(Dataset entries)
▼▼▼
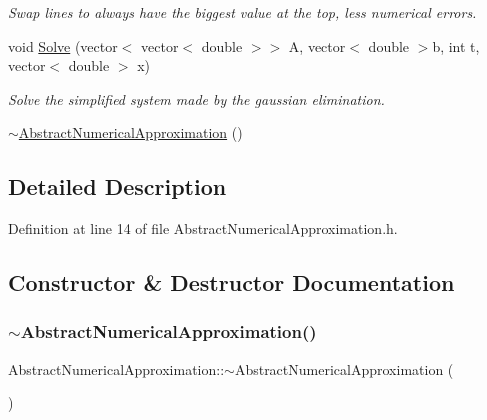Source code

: \begin{DoxyCompactItemize}
\begin{DoxyCompactList}\small\item\em Swap lines to always have the biggest value at the top, less numerical errors. \end{DoxyCompactList}\item 
void \mbox{\hyperlink{class_abstract_numerical_approximation_adbbdee2940b7181abd9d8e968dea8927}{Solve}} (vector$<$ vector$<$ double $>$$>$ A, vector$<$ double $>$b, int t, vector$<$ double $>$ x)
\begin{DoxyCompactList}\small\item\em Solve the simplified system made by the gaussian elimination. \end{DoxyCompactList}\item 
\mbox{\hyperlink{class_abstract_numerical_approximation_a358054cadc54f5d0c7891505da040783}{$\sim$\+Abstract\+Numerical\+Approximation}} ()
\end{DoxyCompactItemize}


\subsection{Detailed Description}


Definition at line 14 of file Abstract\+Numerical\+Approximation.\+h.



\subsection{Constructor \& Destructor Documentation}
\mbox{\label{class_abstract_numerical_approximation_a358054cadc54f5d0c7891505da040783}} 
\subsubsection{\texorpdfstring{$\sim$\+Abstract\+Numerical\+Approximation()}{~AbstractNumericalApproximation()}}
{\footnotesize\ttfamily Abstract\+Numerical\+Approximation\+::$\sim$\+Abstract\+Numerical\+Approximation (\begin{DoxyParamCaption}{ }\end{DoxyParamCaption})}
▲▲▲
■ REQUIREMENT:
Of all the entries above, how many lines contain "Solve"? Give the number alone.

■ WRITTEN SOLUTION:
2